Top of Material for the task

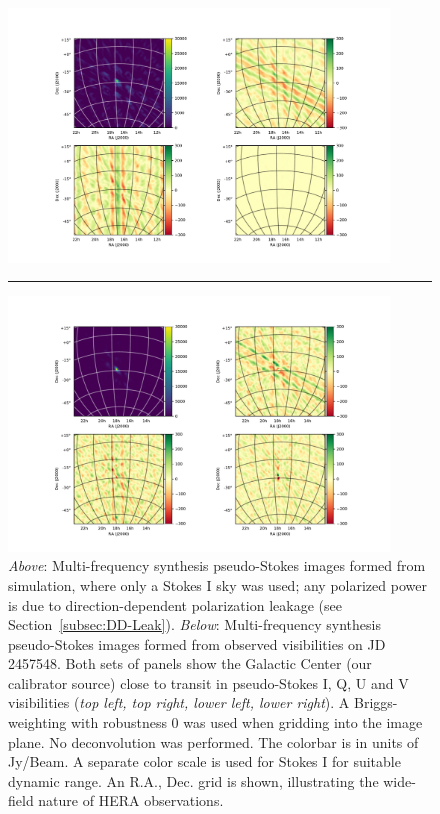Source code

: \documentclass[twocolumn, trackchanges]{aastex61}
\begin{document}
\begin{figure}
\centering
\includegraphics[width=0.9\textwidth]{sim4pol.pdf}
\par\noindent\rule{0.8\textwidth}{0.4pt}
\includegraphics[width=0.9\textwidth]{new4pol.pdf}
\caption{
\textit{Above}: Multi-frequency synthesis pseudo-Stokes images formed from simulation, where only a Stokes I sky was used; any polarized power is due to direction-dependent polarization leakage (see Section~\ref{subsec:DD-Leak}).
\textit{Below}: Multi-frequency synthesis pseudo-Stokes images formed from observed visibilities on JD 2457548.
Both sets of panels show the Galactic Center (our calibrator source) close to transit in pseudo-Stokes I, Q, U and V visibilities (\textit{top left, top right, lower left, lower right}). A Briggs-weighting with robustness 0 was used when gridding into the image plane. No deconvolution was performed. The colorbar is in units of Jy/Beam.
A separate color scale is used for Stokes I for suitable dynamic range. An R.A., Dec. grid is shown, illustrating the wide-field nature of HERA observations.
}
\label{fig:GCimage}
\end{figure}
\end{document}
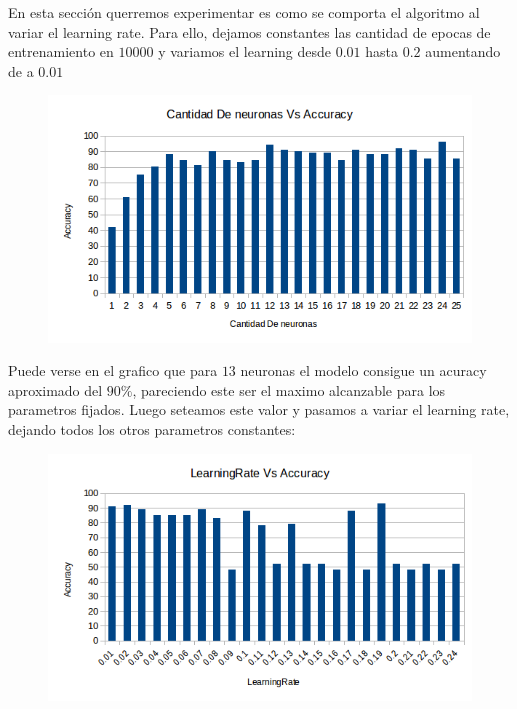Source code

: \reescribir 

En esta sección querremos experimentar es como se comporta el algoritmo al variar el learning rate. Para ello, dejamos constantes las cantidad de epocas de entrenamiento en $10000$ y variamos el learning desde $0.01$ hasta $0.2$ aumentando de a $0.01$

\begin{figure}[h!]
  \centering
    \includegraphics[scale=0.4]{ej1/cantNeuronasVsAccuracy.png}
\end{figure}

Puede verse en el grafico que para $13$ neuronas el modelo consigue un acuracy aproximado del $90\%$, pareciendo este ser el maximo alcanzable para los parametros fijados. Luego seteamos este valor y pasamos a variar el learning rate, dejando todos los otros parametros constantes:

\begin{figure}[h!]
  \centering
    \includegraphics[scale=0.4]{ej1/learningRate.png}
\end{figure}

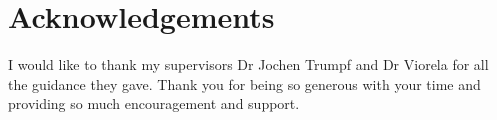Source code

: \chapter*{Acknowledgements}

I would like to thank my supervisors Dr Jochen Trumpf and Dr Viorela for all the guidance they gave. Thank you for being so generous with your time and providing so much encouragement and support.

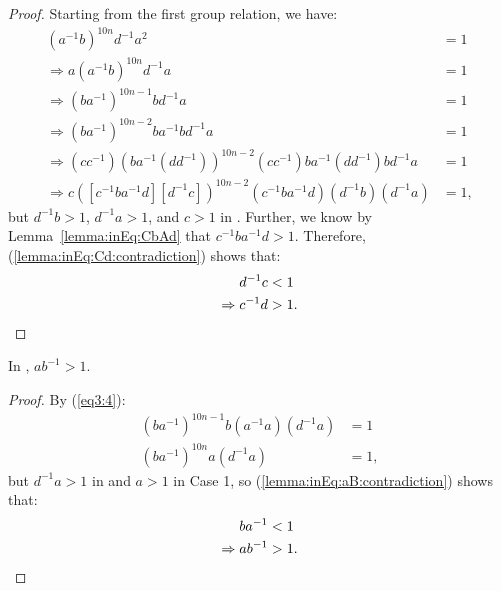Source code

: \begin{proof} Starting from the first group relation, we have:
\begin{align}
(a^{-1}b)^{10n}d^{-1}a^{2}&=1\nonumber{}\\
\Rightarrow{}a(a^{-1}b)^{10n}d^{-1}a&=1\nonumber{}\\
\Rightarrow{}(ba^{-1})^{10n-1}bd^{-1}a&=1\label{eq3:4}\\
\Rightarrow{}(ba^{-1})^{10n-2}ba^{-1}bd^{-1}a&=1\nonumber{}\\
\Rightarrow{}(cc^{-1})(ba^{-1}(dd^{-1}))^{10n-2}(cc^{-1})ba^{-1}(dd^{-1})bd^{-1}a&=1\nonumber{}\\
\Rightarrow{}c([c^{-1}ba^{-1}d][d^{-1}c])^{10n-2}(c^{-1}ba^{-1}d)(d^{-1}b)(d^{-1}a)&=1,\label{lemma:inEq:Cd:contradiction}
\end{align}
but $d^{-1}b>1$, $d^{-1}a>1$, and $c>1$ in . Further, we know by Lemma~\ref{lemma:inEq:CbAd} that $c^{-1}ba^{-1}d>1$. Therefore, (\ref{lemma:inEq:Cd:contradiction}) shows that:
\begin{align*}
d^{-1}c&<1\\
\Rightarrow{}c^{-1}d&>1.\qedhere
\end{align*}
\end{proof}

\begin{lemma} In , $ab^{-1} > 1$.
\label{lemma:inEq:aB}
\end{lemma}

\begin{proof} By (\ref{eq3:4}):
\begin{align}
(ba^{-1})^{10n-1}b(a^{-1}a)(d^{-1}a)&=1\nonumber{}\\
(ba^{-1})^{10n}a(d^{-1}a)&=1,\label{lemma:inEq:aB:contradiction}
\end{align}
but $d^{-1}a>1$ in  and $a>1$ in Case 1, so (\ref{lemma:inEq:aB:contradiction}) shows that:
\begin{align*}
ba^{-1}&<1\\
\Rightarrow{}ab^{-1}&>1.\qedhere
\end{align*}
\end{proof}

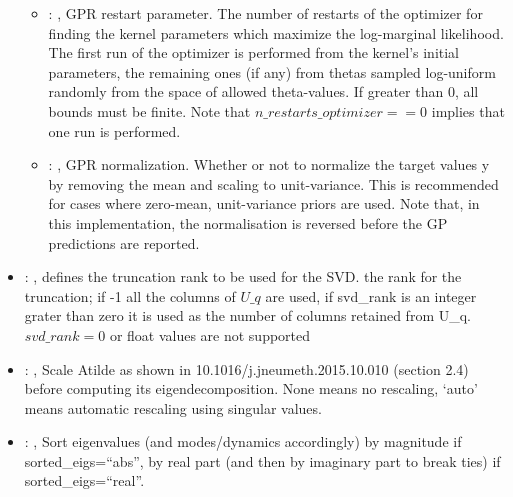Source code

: \begin{itemize}
\begin{itemize}
        \item {}: , 
          GPR restart parameter. The number of restarts of the optimizer for finding the
          kernel parameters which maximize the log-marginal likelihood. The first run of the
          optimizer                                                  is performed from the kernel’s
          initial parameters, the remaining ones (if any) from thetas
          sampled log-uniform randomly from the space of allowed theta-values. If greater than 0,
          all bounds must be finite. Note that $n\_restarts\_optimizer == 0$ implies that one run is
          performed.

        \item {}: , 
          GPR normalization. Whether or not to normalize the target values y by removing the mean
          and scaling                                                  to unit-variance. This is
          recommended for cases where zero-mean, unit-variance priors are used.
          Note that, in this implementation, the normalisation is reversed before the GP predictions
          are reported.
      \end{itemize}

    \item {}: , 
      defines the truncation rank to be used for the SVD.
      the rank for the truncation; if -1 all the columns of $U\_q$ are used,
      if svd\_rank is an integer grater than zero it is used as the number
      of columns retained from U\_q. $svd\_rank=0$ or float values are not supported

    \item {}: , 
      Scale Atilde as shown in 10.1016/j.jneumeth.2015.10.010 (section 2.4) before
      computing its eigendecomposition. None means no rescaling, ‘auto’ means automatic
      rescaling using singular values.

    \item {}: , 
      Sort eigenvalues (and modes/dynamics accordingly) by magnitude if sorted\_eigs=``abs'',
      by real part (and then by imaginary part to break ties) if sorted\_eigs=``real''.
  \end{itemize}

Bottom of Material for the task

> What is expected
Take every line from the records above that has the word "includegraphics" and copy it.

> Result of the task
\includegraphics[width=0.9\textwidth]{sim4pol.pdf}
\includegraphics[width=0.9\textwidth]{new4pol.pdf}
    \includegraphics[scale=0.4]{ej1/cantNeuronasVsAccuracy.png}
    \includegraphics[scale=0.4]{ej1/learningRate.png}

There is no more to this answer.